* [Assigned task] Begin with the first line of the listing and quote every line through the one containing "and required efficiency: the"; give only those lines.

(Supplied material Opens)

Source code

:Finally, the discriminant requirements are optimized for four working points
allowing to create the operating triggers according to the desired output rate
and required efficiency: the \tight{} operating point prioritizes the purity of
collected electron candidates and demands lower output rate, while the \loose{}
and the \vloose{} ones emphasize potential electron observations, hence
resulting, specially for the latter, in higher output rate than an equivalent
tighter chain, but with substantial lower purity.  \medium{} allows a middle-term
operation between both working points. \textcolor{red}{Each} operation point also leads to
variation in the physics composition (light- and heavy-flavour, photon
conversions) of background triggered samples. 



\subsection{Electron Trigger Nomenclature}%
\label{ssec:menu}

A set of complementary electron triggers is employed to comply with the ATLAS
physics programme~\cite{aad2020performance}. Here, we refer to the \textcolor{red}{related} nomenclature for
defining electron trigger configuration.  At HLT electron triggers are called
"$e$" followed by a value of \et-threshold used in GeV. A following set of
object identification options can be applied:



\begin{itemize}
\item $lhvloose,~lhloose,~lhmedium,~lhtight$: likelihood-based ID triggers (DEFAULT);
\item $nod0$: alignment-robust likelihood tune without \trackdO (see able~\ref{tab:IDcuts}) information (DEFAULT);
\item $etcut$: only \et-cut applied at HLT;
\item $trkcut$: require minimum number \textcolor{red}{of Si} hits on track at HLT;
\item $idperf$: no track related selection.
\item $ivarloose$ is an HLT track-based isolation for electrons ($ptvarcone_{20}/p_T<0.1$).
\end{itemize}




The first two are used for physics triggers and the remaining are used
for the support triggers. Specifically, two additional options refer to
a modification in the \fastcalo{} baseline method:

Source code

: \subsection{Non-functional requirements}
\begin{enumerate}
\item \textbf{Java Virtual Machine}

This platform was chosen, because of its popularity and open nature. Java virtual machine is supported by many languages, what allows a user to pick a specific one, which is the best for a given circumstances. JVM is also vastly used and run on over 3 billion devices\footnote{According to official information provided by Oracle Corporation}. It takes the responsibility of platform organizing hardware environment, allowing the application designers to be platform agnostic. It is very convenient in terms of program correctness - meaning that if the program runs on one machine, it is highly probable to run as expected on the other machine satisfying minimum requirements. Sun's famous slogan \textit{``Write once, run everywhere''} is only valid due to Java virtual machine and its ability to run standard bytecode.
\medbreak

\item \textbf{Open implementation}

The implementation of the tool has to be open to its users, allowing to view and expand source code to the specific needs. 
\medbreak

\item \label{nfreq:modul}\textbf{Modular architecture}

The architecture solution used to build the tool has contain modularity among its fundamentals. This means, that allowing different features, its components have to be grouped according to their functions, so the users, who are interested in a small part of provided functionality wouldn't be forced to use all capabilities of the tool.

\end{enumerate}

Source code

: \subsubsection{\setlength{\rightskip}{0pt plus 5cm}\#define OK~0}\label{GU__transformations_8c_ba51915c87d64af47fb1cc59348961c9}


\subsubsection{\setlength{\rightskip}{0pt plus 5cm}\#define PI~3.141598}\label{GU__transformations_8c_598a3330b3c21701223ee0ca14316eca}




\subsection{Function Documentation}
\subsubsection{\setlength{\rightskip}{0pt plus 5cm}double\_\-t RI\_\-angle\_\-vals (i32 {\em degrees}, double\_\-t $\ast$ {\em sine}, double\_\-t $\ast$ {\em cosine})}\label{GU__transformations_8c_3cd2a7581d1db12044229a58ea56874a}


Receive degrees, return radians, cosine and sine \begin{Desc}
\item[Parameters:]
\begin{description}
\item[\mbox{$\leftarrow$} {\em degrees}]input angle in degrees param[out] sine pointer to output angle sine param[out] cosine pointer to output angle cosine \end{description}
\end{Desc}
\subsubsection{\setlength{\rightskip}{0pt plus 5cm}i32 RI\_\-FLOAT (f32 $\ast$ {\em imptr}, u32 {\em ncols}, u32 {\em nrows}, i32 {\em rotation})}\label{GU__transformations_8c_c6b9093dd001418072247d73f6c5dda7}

(Supplied material Closes)

* [Expected answer]
Source code

:Finally, the discriminant requirements are optimized for four working points
allowing to create the operating triggers according to the desired output rate
and required efficiency: the \tight{} operating point prioritizes the purity of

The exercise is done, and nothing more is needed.